Governments worldwide are adopting regulations to control the use of antibiotic growth promoters (AGPs) in feed, with Houdart noting a subsequent growing interest in products that promote gut health in countries like India, Korea and China.
Indeed, the Indian Medical Association this summer demanded legal measures to prevent the use of medically important antibiotics in livestock production and regulatory controls to govern their sale in that country.
Such a trend is informing Cargill’s additive strategy, with Houdart revealing the company will soon release a new gut health orientated additive for pigs and a natural antioxidant product for the poultry sector in the coming months.
Its focus on natural antioxidants has moved beyond their mere usefulness as partial vitamin E replacers and instead researchers at the agribusiness giant are appraising their benefits in overall animal performance, particularly in the early life stage.
The increasing amount of data available now showing the multiple occurrence and synergistic interplay of mycotoxins in feed grains is also concentrating the minds of its additive development experts, who Houdart said are exploring ways to tackle this challenge.
He says while a number of such feed additive projects are underway, the company has also been actively ensuring the integration of the Provimi portfolio, essentially to ensure product registration in all markets and that its nutritionists globally are fully up to the speed on the range.
In that context, the company has been backing up the efficacy of a digestibility enhancer from the Promote line, Amaferm, with peer reviewed studies to boost industry understanding of what the additive can do in order to make greater inroads into the dairy market.
“It now has over 100 such publications demonstrating its benefits for rumen functionality and performance such as a 7% increase in milk production in early lactation and a 5% hike in feed efficiency in late lactation, better weight recovery after calving and a decrease in ketosis risk as well as better average daily gain for beef cattle,” he said.

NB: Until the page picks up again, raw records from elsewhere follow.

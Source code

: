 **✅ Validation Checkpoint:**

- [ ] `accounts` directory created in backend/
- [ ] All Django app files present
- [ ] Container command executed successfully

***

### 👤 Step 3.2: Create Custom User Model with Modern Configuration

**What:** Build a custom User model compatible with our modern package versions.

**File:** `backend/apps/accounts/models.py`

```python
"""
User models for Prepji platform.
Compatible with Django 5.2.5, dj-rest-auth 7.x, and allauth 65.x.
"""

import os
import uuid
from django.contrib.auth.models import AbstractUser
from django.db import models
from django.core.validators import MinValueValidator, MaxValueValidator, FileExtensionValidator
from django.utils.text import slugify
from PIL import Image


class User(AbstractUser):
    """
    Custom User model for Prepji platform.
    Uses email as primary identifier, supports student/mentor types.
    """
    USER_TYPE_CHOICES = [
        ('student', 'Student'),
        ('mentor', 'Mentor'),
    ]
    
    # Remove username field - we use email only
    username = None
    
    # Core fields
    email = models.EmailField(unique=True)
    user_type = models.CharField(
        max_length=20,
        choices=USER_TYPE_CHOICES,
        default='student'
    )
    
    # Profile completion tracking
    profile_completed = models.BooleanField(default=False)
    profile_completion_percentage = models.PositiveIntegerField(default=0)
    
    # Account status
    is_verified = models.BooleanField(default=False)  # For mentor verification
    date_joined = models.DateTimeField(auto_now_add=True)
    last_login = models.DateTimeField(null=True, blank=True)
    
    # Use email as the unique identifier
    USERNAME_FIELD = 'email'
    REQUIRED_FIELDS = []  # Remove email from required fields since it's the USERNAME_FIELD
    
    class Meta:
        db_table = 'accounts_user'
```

Cargill also recently teamed up with German feed producer, Trede und von Pein, on a project to boost milk production in German dairy farms. The two developed Rupromin Fiber, which the US company said is “a mineral concept built around Amaferm.”
The additive is said to stimulate the rumen fungi and enables bacteria in the rumen to make better use of the forage intake to help improve the digestion of dry diets that can be difficult for lactating cattle to digest – such as grass and corn silage – and ultimately helps the cattle get the most out of their feeds so they can produce more milk.
It was tested at Futterkamp, an independent German animal research institute, with Cargill saying two month trials found that dairy cattle that received the additive experienced a 30% increase in fiber digestibility and a nearly 5% increase in milk production, with no impacts on their body weight or body condition.
Rupromin Fiber was also evaluated in a winter campaign at multiple farms in Germany, with the results mimicking those from the Futterkamp trials, added Cargill.